I have attempted to describe briefly with respect to personal experience, the nature of holistic intellectual understanding that accompanied an extraordinary outpouring of spiritual intuition.
By this stage I was already well into my 3rd year at College with final examinations just a few month away.
However, suddenly a far more exciting world was opening up offering limitless possibilities for further development.
And because of the strongly holistic nature of such understanding my interests spread across many fields (which from this perspective were all strongly integrated with respect to their fundamental structure).
So mystical spirituality, philosophy, psychology, physics, economics and most of all mathematics deeply engaged my energies in a fever of new activity, plentifully fueled by a continual flood of new insights (directly inspired by illumination emerging from the unconscious).
Suddenly my purpose on Earth seemed to be clearly mapped out as in my exalted state then, I could have happily envisaged spending the rest of my days building on the insights that had already quickly emerged over a very short time period.
However, it was only later that I began to properly realise that all this new activity was placing huge strains on the psychological nervous system.

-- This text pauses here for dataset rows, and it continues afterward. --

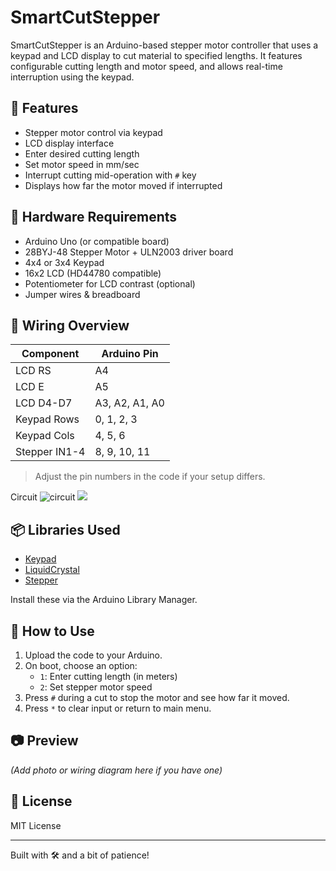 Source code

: # SmartCutStepper

SmartCutStepper is an Arduino-based stepper motor controller that uses a keypad and LCD display to cut material to specified lengths. It features configurable cutting length and motor speed, and allows real-time interruption using the keypad.

## 🚀 Features

- Stepper motor control via keypad
- LCD display interface
- Enter desired cutting length
- Set motor speed in mm/sec
- Interrupt cutting mid-operation with `#` key
- Displays how far the motor moved if interrupted

## 🧰 Hardware Requirements

- Arduino Uno (or compatible board)
- 28BYJ-48 Stepper Motor + ULN2003 driver board
- 4x4 or 3x4 Keypad
- 16x2 LCD (HD44780 compatible)
- Potentiometer for LCD contrast (optional)
- Jumper wires & breadboard

## 🔌 Wiring Overview

| Component     | Arduino Pin |
|---------------|-------------|
| LCD RS        | A4          |
| LCD E         | A5          |
| LCD D4-D7     | A3, A2, A1, A0 |
| Keypad Rows   | 0, 1, 2, 3  |
| Keypad Cols   | 4, 5, 6     |
| Stepper IN1-4 | 8, 9, 10, 11 |

> Adjust the pin numbers in the code if your setup differs.


Circuit
![circuit]([https://github.com/Natnael1alem/smartcut-arduino/blob/main/sensor.svg])
<img src="https://github.com/ArdeshirV/sample/blob/master/gplv3.svg](https://github.com/Natnael1alem/smartcut-arduino/blob/main/sensor.svg" >

## 📦 Libraries Used

- [Keypad](https://www.arduino.cc/reference/en/libraries/keypad/)
- [LiquidCrystal](https://www.arduino.cc/en/Reference/LiquidCrystal)
- [Stepper](https://www.arduino.cc/en/Reference/Stepper)

Install these via the Arduino Library Manager.

## 📄 How to Use

1. Upload the code to your Arduino.
2. On boot, choose an option:
   - `1`: Enter cutting length (in meters)
   - `2`: Set stepper motor speed
3. Press `#` during a cut to stop the motor and see how far it moved.
4. Press `*` to clear input or return to main menu.

## 📷 Preview

*(Add photo or wiring diagram here if you have one)*

## 📜 License

MIT License

---

Built with 🛠️ and a bit of patience!
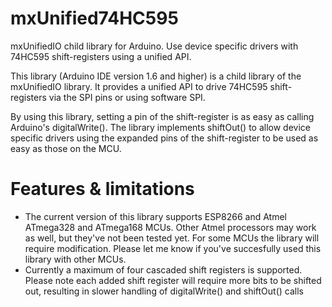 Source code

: # mxUnified74HC595
mxUnifiedIO child library for Arduino. Use device specific drivers with 74HC595 shift-registers using a unified API.

This library (Arduino IDE version 1.6 and higher) is a child library of the mxUnifiedIO library. It provides a unified
API to drive 74HC595 shift-registers via the SPI pins or using software SPI. 

By using this library, setting a pin of the shift-register is as easy as calling Arduino's digitalWrite().
The library implements shiftOut() to allow device specific drivers using the expanded pins of the shift-register
to be used as easy as those on the MCU.

# Features & limitations
- The current version of this library supports ESP8266 and Atmel ATmega328 and ATmega168 MCUs. Other Atmel processors may work as well, but they've not been tested yet. For some MCUs the library will require modification. Please let me know if you've succesfully used this library with other MCUs. 
- Currently a maximum of four cascaded shift registers is supported. Please note each added shift register will require more bits to be shifted out, resulting in slower handling of digitalWrite() and shiftOut() calls

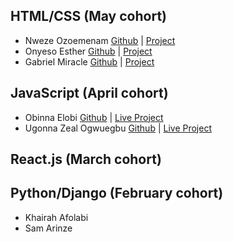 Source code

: ## HTML/CSS (May cohort)

* Nweze Ozoemenam [Github](https://github.com/ozonweze/My-project-for-HTML-CSS-class) | [Project](https://ozonweze.github.io/My-project-for-HTML-CSS-class/#testimonials)
* Onyeso Esther [Github](https://github.com/onyeso-esther/My-project-for-code-campus) | [Project](https://onyeso-esther.github.io/My-project-for-code-campus/)
* Gabriel Miracle [Github](https://github.com/Miracle1048/Real-estate-portfolio) | [Project](https://miracle1048.github.io/Real-estate-portfolio/)

## JavaScript (April cohort)

* Obinna Elobi [Github](https://github.com/equinox-11th) | [Live Project](https://equinox-11th.github.io/equinox-couture/)
* Ugonna Zeal Ogwuegbu [Github](https://github.com/Zex419) | [Live Project](https://zex419.github.io/Wizzy/)

## React.js (March cohort)

## Python/Django (February cohort)
* Khairah Afolabi
* Sam Arinze
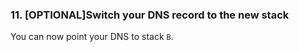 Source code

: ### 11. [OPTIONAL]Switch your DNS record to the new stack

You can now point your DNS to stack `B`.
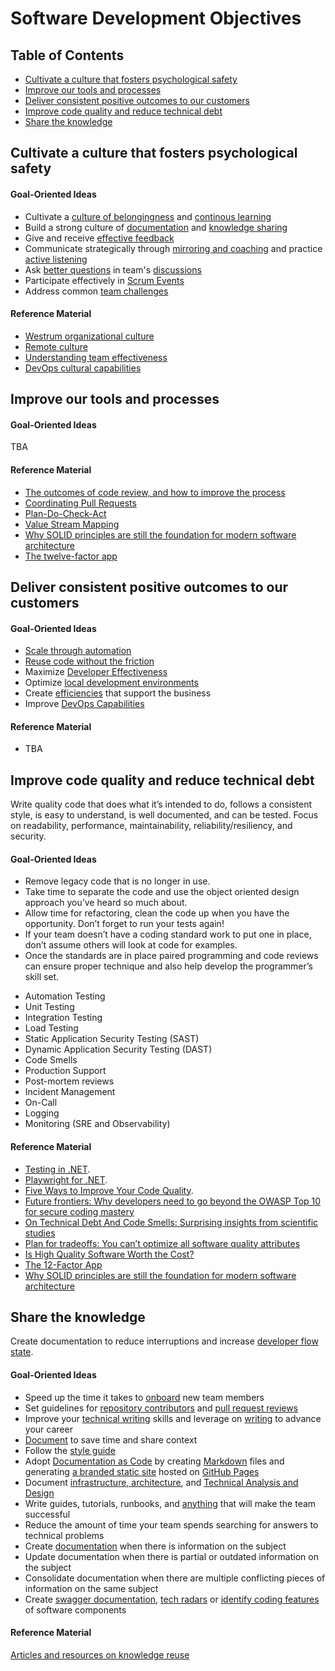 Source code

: # Software Development Objectives

## Table of Contents

- [Cultivate a culture that fosters psychological safety](#cultivate-a-culture-that-fosters-psychological-safety)
- [Improve our tools and processes](#improve-our-tools-and-processes)
- [Deliver consistent positive outcomes to our customers](#deliver-consistent-positive-outcomes-to-our-customers)
- [Improve code quality and reduce technical debt](#improve-code-quality-and-reduce-technical-debt)
- [Share the knowledge](#share-the-knowledge)

## Cultivate a culture that fosters psychological safety

#### Goal-Oriented Ideas

- Cultivate a [culture of belongingness](https://docs.microsoft.com/en-us/learn/modules/cultivate-culture-belongingness/) and [continous learning](professional-development.md)
- Build a strong culture of [documentation](#documentation) and [knowledge sharing](https://github.com/readme/guides/public-documentation)
- Give and receive [effective feedback](https://docs.microsoft.com/en-us/learn/modules/give-receive-effective-feedback/)
- Communicate strategically through [mirroring and coaching](https://docs.microsoft.com/en-us/learn/modules/communicate-strategically-mirror-coach/) and practice [active listening](https://docs.microsoft.com/en-us/learn/modules/practice-active-listening/)
- Ask [better questions](https://stackoverflow.com/help/how-to-ask) in team's [discussions](https://docs.github.com/en/discussions)
- Participate effectively in [Scrum Events](https://scrumguides.org/scrum-guide.html#scrum-events)
- Address common [team challenges](https://www.atlassian.com/team-playbook)

#### Reference Material

- [Westrum organizational culture](https://cloud.google.com/architecture/devops/devops-culture-westrum-organizational-culture)
- [Remote culture](https://about.gitlab.com/company/culture/all-remote/)
- [Understanding team effectiveness](https://rework.withgoogle.com/guides/understanding-team-effectiveness/steps/introduction/)
- [DevOps cultural capabilities](https://cloud.google.com/architecture/devops/capabilities#cultural-capabilities)

## Improve our tools and processes

#### Goal-Oriented Ideas

TBA

#### Reference Material

- [The outcomes of code review, and how to improve the process](https://www.pluralsight.com/blog/tutorials/code-review)
- [Coordinating Pull Requests](https://octoverse.github.com/writing-code-faster/#coordinating-pull-requests)
- [Plan-Do-Check-Act](https://whatis.techtarget.com/definition/PDCA-plan-do-check-act) 
- [Value Stream Mapping](https://www.atlassian.com/continuous-delivery/principles/value-stream-mapping)
- [Why SOLID principles are still the foundation for modern software architecture](https://stackoverflow.blog/2021/11/01/why-solid-principles-are-still-the-foundation-for-modern-software-architecture/)
- [The twelve-factor app](https://12factor.net/)

## Deliver consistent positive outcomes to our customers

#### Goal-Oriented Ideas

- [Scale through automation](https://octoverse.github.com/writing-code-faster/#scale-through-automation)
- [Reuse code without the friction](https://octoverse.github.com/writing-code-faster/#reusing-code-without-the-friction)
- Maximize [Developer Effectiveness](https://martinfowler.com/articles/developer-effectiveness.html)
- Optimize [local development environments](https://github.com/readme/guides/developer-onboarding)
- Create [efficiencies](https://docs.microsoft.com/en-us/learn/paths/devops-dojo-white-belt-foundation/) that support the business
- Improve [DevOps Capabilities](https://cloud.google.com/architecture/devops/capabilities#technical-capabilities)

#### Reference Material

- TBA

## Improve code quality and reduce technical debt

Write quality code that does what it’s intended to do, follows a consistent style, is easy to understand, is well documented, and can be tested. 
Focus on readability, performance, maintainability, reliability/resiliency, and security.

#### Goal-Oriented Ideas

- Remove legacy code that is no longer in use.
- Take time to separate the code and use the object oriented design approach you’ve heard so much about.
- Allow time for refactoring, clean the code up when you have the opportunity. Don’t forget to run your tests again!
- If your team doesn’t have a coding standard work to put one in place, don’t assume others will look at code for examples.
- Once the standards are in place paired programming and code reviews can ensure proper technique and also help develop the programmer’s skill set.

* Automation Testing
* Unit Testing
* Integration Testing
* Load Testing
* Static Application Security Testing (SAST)
* Dynamic Application Security Testing (DAST)
* Code Smells
* Production Support
* Post-mortem reviews
* Incident Management
* On-Call
* Logging
* Monitoring (SRE and Observability)

#### Reference Material

* [Testing in .NET](https://docs.microsoft.com/en-us/dotnet/core/testing/).
* [Playwright for .NET](https://playwright.dev/dotnet/docs/intro).
* [Five Ways to Improve Your Code Quality](https://blog.sonatype.com/five-ways-to-improve-your-code-quality).
* [Future frontiers: Why developers need to go beyond the OWASP Top 10 for secure coding mastery](https://discover.securecodewarrior.com/OWASP-Top-10-and-beyond-whitepaper.html)
* [On Technical Debt And Code Smells: Surprising insights from scientific studies](https://www.scrum.org/resources/blog/technical-debt-and-code-smells-surprising-insights-scientific-studies)
* [Plan for tradeoffs: You can’t optimize all software quality attributes](https://stackoverflow.blog/2022/01/17/plan-for-tradeoffs-you-cant-optimize-all-software-quality-attributes)
* [Is High Quality Software Worth the Cost?](https://martinfowler.com/articles/is-quality-worth-cost.html)
* [The 12-Factor App](https://12factor.net/)
* [Why SOLID principles are still the foundation for modern software architecture](https://stackoverflow.blog/2021/11/01/why-solid-principles-are-still-the-foundation-for-modern-software-architecture/)

## Share the knowledge

Create documentation to reduce interruptions and increase [developer flow state](https://stackoverflow.blog/2018/09/10/developer-flow-state-and-its-impact-on-productivity/).

#### Goal-Oriented Ideas

- Speed up the time it takes to [onboard](https://blog.hackerrank.com/creating-seamless-virtual-onboarding-experience-developers/) new team members
- Set guidelines for [repository contributors](https://docs.github.com/en/communities/setting-up-your-project-for-healthy-contributions/setting-guidelines-for-repository-contributors) and [pull request reviews](https://google.github.io/eng-practices/review)
- Improve your [technical writing](https://developers.google.com/tech-writing) skills and leverage on [writing](https://stackoverflow.blog/2021/08/09/how-writing-can-advance-your-career-as-a-developer/) to advance your career
- [Document](https://github.com/readme/guides/code-as-documentation) to save time and share context
- Follow the [style guide](https://google.github.io/eng-practices/review)
- Adopt [Documentation as Code](https://www.docslikecode.com/) by creating [Markdown](https://guides.github.com/features/mastering-markdown) files and generating [a branded static site](https://squidfunk.github.io/mkdocs-material) hosted on [GitHub Pages](https://pages.github.com/)
- Document [infrastructure, architecture](https://www.archimatetool.com/), and [Technical Analysis and Design](https://plantuml.com/)
- Write guides, tutorials, runbooks, and [anything](https://about.gitlab.com/company/culture/all-remote/handbook-first-documentation) that will make the team successful
- Reduce the amount of time your team spends searching for answers to technical problems
- Create [documentation](https://octoverse.github.com/creating-documentation) when there is information on the subject
- Update documentation when there is partial or outdated information on the subject
- Consolidate documentation when there are multiple conflicting pieces of information on the same subject
- Create [swagger documentation](https://swagger.io/), [tech radars](https://radar.thoughtworks.com/) or [identify coding features](https://github.com/Microsoft/ApplicationInspector) of software components

#### Reference Material

[Articles and resources on knowledge reuse](https://stackoverflowsolutions.com/topic/knowledge-reuse/)


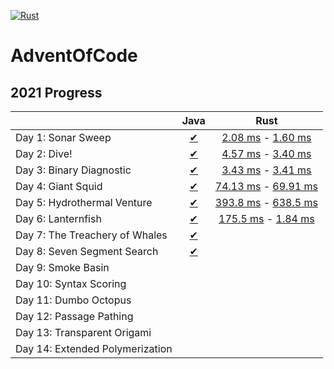 [![Rust](https://github.com/LeszczyTom/AdventOfCode/actions/workflows/rust.yml/badge.svg)](https://github.com/LeszczyTom/AdventOfCode/actions/workflows/rust.yml)
# AdventOfCode

## 2021 Progress

|                                                                                     | Java | Rust |
|----------------------------------------------------------------------------------------|:--------:|:--------:|
| Day 1: Sonar Sweep                                   |   [✔](java/src/com/aoc/Day01/Day01.java)    |   [2.08 ms](rust/advent/src/days/day_1.rs#L6) - [1.60 ms](rust/advent/src/days/day_1.rs#L20)    |
|  Day 2: Dive!                                        |   [✔](java/src/com/aoc/Day02/Day02.java)    |   [4.57 ms](rust/advent/src/days/day_2.rs#L6) - [3.40 ms](rust/advent/src/days/day_2.rs#L25)   |
|  Day 3: Binary Diagnostic  |   [✔](java/src/com/aoc/Day03/Day03.java )    |   [3.43 ms](rust/advent/src/days/day_3.rs#L6) - [3.41 ms](rust/advent/src/days/day_3.rs#L38)    |
|  Day 4: Giant Squid    |   [✔](java/src/com/aoc/Day04/Day04.java)    |   [74.13 ms](rust/advent/src/days/day_4.rs#L50) - [69.91 ms](rust/advent/src/days/day_4.rs#L94)     |
|  Day 5: Hydrothermal Venture |   [✔](java/src/com/aoc/Day05/Day05.java)     |   [393.8 ms](rust/advent/src/days/day_5.rs#L45) - [638.5 ms](rust/advent/src/days/day_5.rs#L115)    |
|  Day 6: Lanternfish|   [✔](java/src/com/aoc/Day06/Day06.java)     |   [175.5 ms](rust/advent/src/days/day_6.rs#L32) - [1.84 ms](rust/advent/src/days/day_6.rs#L53)   |
|  Day 7: The Treachery of Whales |   [✔](java/src/com/aoc/Day07/Day07.java)    |       |
|   Day 8: Seven Segment Search |   [✔](java/src/com/aoc/Day08/Day08.java)    |        |
|  Day 9: Smoke Basin |        |        |
|  Day 10: Syntax Scoring |        |        |
|   Day 11: Dumbo Octopus |        |        |
|   Day 12: Passage Pathing |        |        |
|   Day 13: Transparent Origami |        |        |
|   Day 14: Extended Polymerization |        |        |
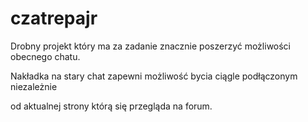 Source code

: # czatrepajr

Drobny projekt który ma za zadanie znacznie poszerzyć możliwości obecnego chatu.  

Nakładka na stary chat zapewni możliwość bycia ciągle podłączonym niezależnie 

od aktualnej strony którą się przegląda na forum.
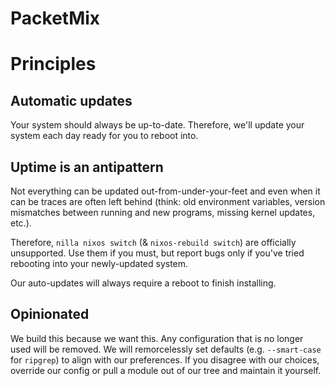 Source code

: # PacketMix

# Principles

## Automatic updates

Your system should always be up-to-date. Therefore, we'll update your system
each day ready for you to reboot into.

## Uptime is an antipattern

Not everything can be updated out-from-under-your-feet and even when it can be
traces are often left behind (think: old environment variables, version
mismatches between running and new programs, missing kernel updates, etc.).

Therefore, `nilla nixos switch` (& `nixos-rebuild switch`) are officially
unsupported. Use them if you must, but report bugs only if you've tried
rebooting into your newly-updated system.

Our auto-updates will always require a reboot to finish installing.

## Opinionated

We build this because we want this. Any configuration that is no longer used
will be removed. We will remorcelessly set defaults (e.g. `--smart-case` for
`ripgrep`) to align with our preferences. If you disagree with our choices,
override our config or pull a module out of our tree and maintain it yourself.

<!-- ## Composition of configs

PacketMix is built with [Mixins](./docs/mixins.md) so you can pull in
pre-defined sets of configuration for different purposes. Want a gaming
machine? Install Steam and Itch off the bat. Choosing catppuccin as your theme?
Make sure all your apps start with configurations for it.

Mixins are additive, so by default you'll only start with the required
PacketMix base.

Of course, if you want more configurability - say you want to install Steam
without any other games launchers - you can break out into your own modules and
get the full power of nix alongside your PacketMix. -->
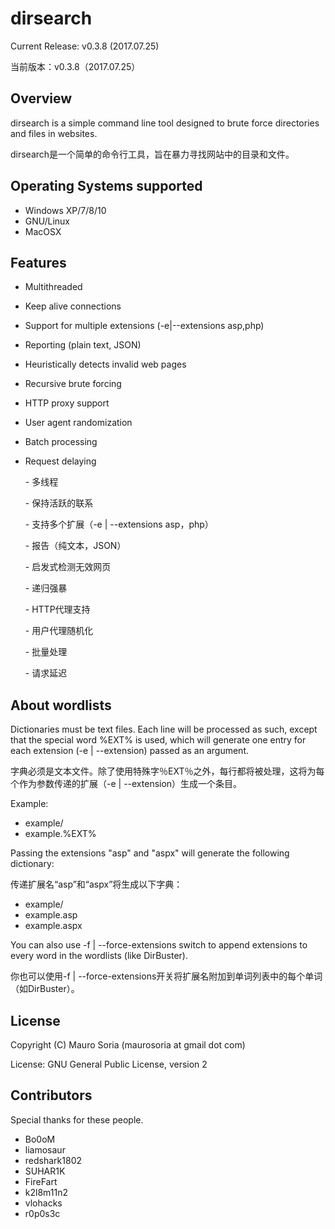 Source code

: dirsearch
=========

Current Release: v0.3.8 (2017.07.25)

当前版本：v0.3.8（2017.07.25）


Overview
--------
dirsearch is a simple command line tool designed to brute force directories and files in websites.

dirsearch是一个简单的命令行工具，旨在暴力寻找网站中的目录和文件。


Operating Systems supported
---------------------------
- Windows XP/7/8/10
- GNU/Linux
- MacOSX

Features
--------
- Multithreaded

- Keep alive connections

- Support for multiple extensions (-e|--extensions asp,php)

- Reporting (plain text, JSON)

- Heuristically detects invalid web pages

- Recursive brute forcing

- HTTP proxy support

- User agent randomization

- Batch processing

- Request delaying

  \- 多线程

   \- 保持活跃的联系

   \- 支持多个扩展（-e | --extensions asp，php）

   \- 报告（纯文本，JSON）

   \- 启发式检测无效网页

   \- 递归强暴

   \-  HTTP代理支持

   \- 用户代理随机化

  \- 批量处理

   \- 请求延迟

About wordlists
---------------
Dictionaries must be text files. Each line will be processed as such, except that the special word %EXT% is used, which will generate one entry for each extension (-e | --extension) passed as an argument.

字典必须是文本文件。除了使用特殊字％EXT％之外，每行都将被处理，这将为每个作为参数传递的扩展（-e | --extension）生成一个条目。

Example:
- example/
- example.%EXT%

Passing the extensions "asp" and "aspx" will generate the following dictionary:

传递扩展名“asp”和“aspx”将生成以下字典：

- example/
- example.asp
- example.aspx

You can also use -f | --force-extensions switch to append extensions to every word in the wordlists (like DirBuster).

你也可以使用-f | --force-extensions开关将扩展名附加到单词列表中的每个单词（如DirBuster）。

License
-------
Copyright (C) Mauro Soria (maurosoria at gmail dot com)

License: GNU General Public License, version 2


Contributors
---------
Special thanks for these people.

- Bo0oM
- liamosaur
- redshark1802
- SUHAR1K
- FireFart
- k2l8m11n2
- vlohacks
- r0p0s3c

Thus my energies had very quickly moved to an almost total immersion in this exciting new holistic world which promised an integrated approach to the various scientific disciplines.
However this began to place considerable demands on the unconscious to keep supplying the light that would provide the precious insight to continue in a creative manner.
However due to the excessive requirements made on it, the unconscious well within gradually became depleted.
So the old problem of spiritual attachment resurfaced. Thus the phenomenal intellectual symbols through which the spiritual light were being mediated became more rigid in experience leading to secondary attachment to these symbols.
Also because I now was identifying with this new holistic as superior to earlier analytic type understanding, I started to develop a strong negative attachment to conventional thinking and responsibilities.
For example in my own field of Economics I could see little merit in the customary approach (based on merely analytic notions) and longed to be free to develop - what I considered then - a more integrated dynamic approach.
Speaking in a spiritual context with respect to contemplative proficients, St. John identifies human pride as perhaps the greatest fault at this time. And I would fully subscribe to this! Indeed in a sense pride is inevitable, for one has already authentically tasted one's true divine nature as it were (through the peak illumination experienced).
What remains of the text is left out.